3. Elaborating on the point of this Beatitude, Jesus says: “Love your enemies and pray for those who persecute you, so that you may be sons of your Father who is in heaven; for he makes his sun rise on the evil and on the good, and sends rain on the just and on the unjust” (Mt 5.44–45).30 Jesus fulfilled this command himself, making peace through his blood (see Col 1.19–20).

4. Accepting responsibility for spreading peace by communicating Jesus’ peace to others is most proper to Christian conciliatoriness (see 2 Cor 5.16–21). Reverence for enemies and refusal to judge their ultimate state of soul are a foundation for peacemaking (see GS 28). Ultimately, however, peace can only be attained by making love universal, and so the Christian must try not only to live in love but to bring others to share in it (see GS 78).

5. Jesus castigates the scribes and Pharisees as blind guides leading the blind; they employ a false casuistry in their effort to save others and gain their own salvation (see Mt 23.16–22). This false casuistry is a way of evading the duty to respond to evil with the healing love which alone would overcome it. By contrast, Jesus himself is the sun of justification, who really dissolves darkness and guides the feet of human beings on the way of peace (cf. Lk 1.78–79).

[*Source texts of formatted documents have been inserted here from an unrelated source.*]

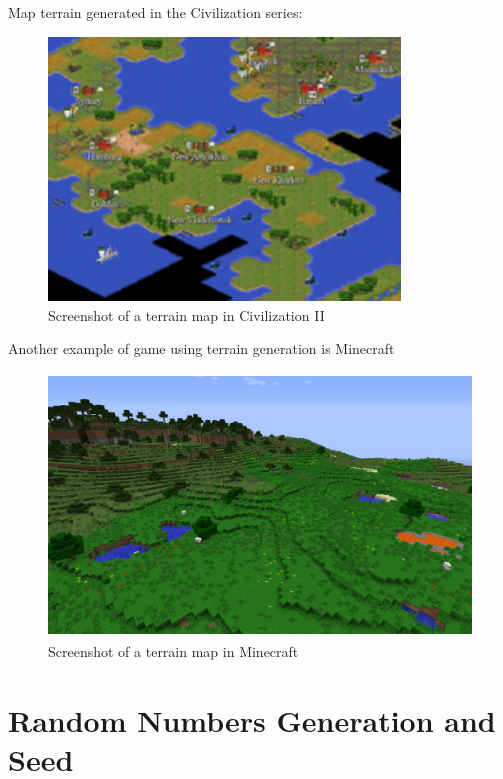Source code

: \documentclass[a4paper,12pt]{book}
\begin{document}
Map terrain generated in the Civilization series:

\begin{figure}
\begin{center}
\includegraphics[height=70mm]{civ-series.png}
\end{center}
\caption{Screenshot of a terrain map in Civilization II}
\label{fig:2.3}
\end{figure}

Another example of game using terrain generation is Minecraft

\begin{figure}
\begin{center}
\includegraphics[height=70mm]{minecraft.jpg}
\end{center}
\caption{Screenshot of a terrain map in Minecraft}
\label{fig:2.4}
\end{figure}

\section{Random Numbers Generation and Seed}
\end{document}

6. According to St. Augustine, the gift of the Holy Spirit corresponding to the seventh Beatitude is wisdom: “Wisdom corresponds to the peacemakers in whom everything is in order and there is no emotion to rebel against reason, but all things obey the spirit of man just as it obeys God.”31 St. Thomas points out that wisdom is the power of putting in order, and that this power is what peacemaking, the restoration of right order, requires. Also, wisdom is appropriate to Jesus, the eternally begotten Word and wisdom of the Father (see S.t., 2–2, q. 45, aa. 1, 6).

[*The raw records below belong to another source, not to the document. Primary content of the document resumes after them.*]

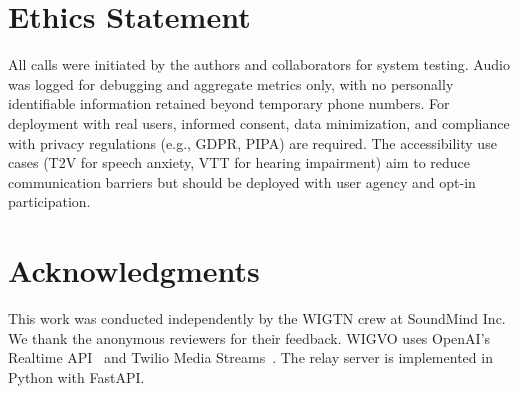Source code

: \documentclass[11pt]{article}
\begin{document}
\section*{Ethics Statement}

All calls were initiated by the authors and collaborators for system testing. Audio was logged for debugging and aggregate metrics only, with no personally identifiable information retained beyond temporary phone numbers. For deployment with real users, informed consent, data minimization, and compliance with privacy regulations (e.g., GDPR, PIPA) are required. The accessibility use cases (T2V for speech anxiety, VTT for hearing impairment) aim to reduce communication barriers but should be deployed with user agency and opt-in participation.

\section*{Acknowledgments}

This work was conducted independently by the WIGTN crew at SoundMind Inc. We thank the anonymous reviewers for their feedback. WIGVO uses OpenAI's Realtime API~\citep{openai_realtime_api_2024} and Twilio Media Streams~\citep{twilio_media_streams_2024}. The relay server is implemented in Python with FastAPI.



\end{document}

The sacred writers of the Old Testament declared that only righteousness would bring true peace (see Ps 72.1–3; 85.9–14; Is 32.16–18; Jer 6.13–16).32 They looked forward to peace in the time of redemption (see Is 9.5–6; Hos 2.20). This promise of conciliation and peace is fulfilled in Jesus (see Mt 28.9; Lk 2.14; Jn 14.27; 20.19, 26). His peace is the forgiveness of sins for which the prophets hoped (see Jn 20.19–23). The infant Church spreads this peace to the nations (see Acts 10.34–36, 43), for the redemption accomplished in Jesus is not for Israel alone. Rather it is the reconciliation of all humankind with God and the overcoming of all enmity between nations (see Eph 2.13–18).

One aspect of the Christian attitude toward peacemaking is the conviction that evil is utterly powerless. This conviction is represented in a symbolic way in the book of Revelation, which comes to a climax when Jesus comes forth to do battle with evil. As soon as he appears, evil is vanquished; no battle is necessary (see Rv 19.11–21). The victory over evil already has been won. Hence Christians can be peaceable; no one can frustrate their hope (see 1 Pt 3.8–17).

30. See Dupont, op. cit., 633–64.

31. St. Augustine, loc. cit.

32. See Heinrich Gross, “Peace,” Encyclopedia of Biblical Theology, 648–51.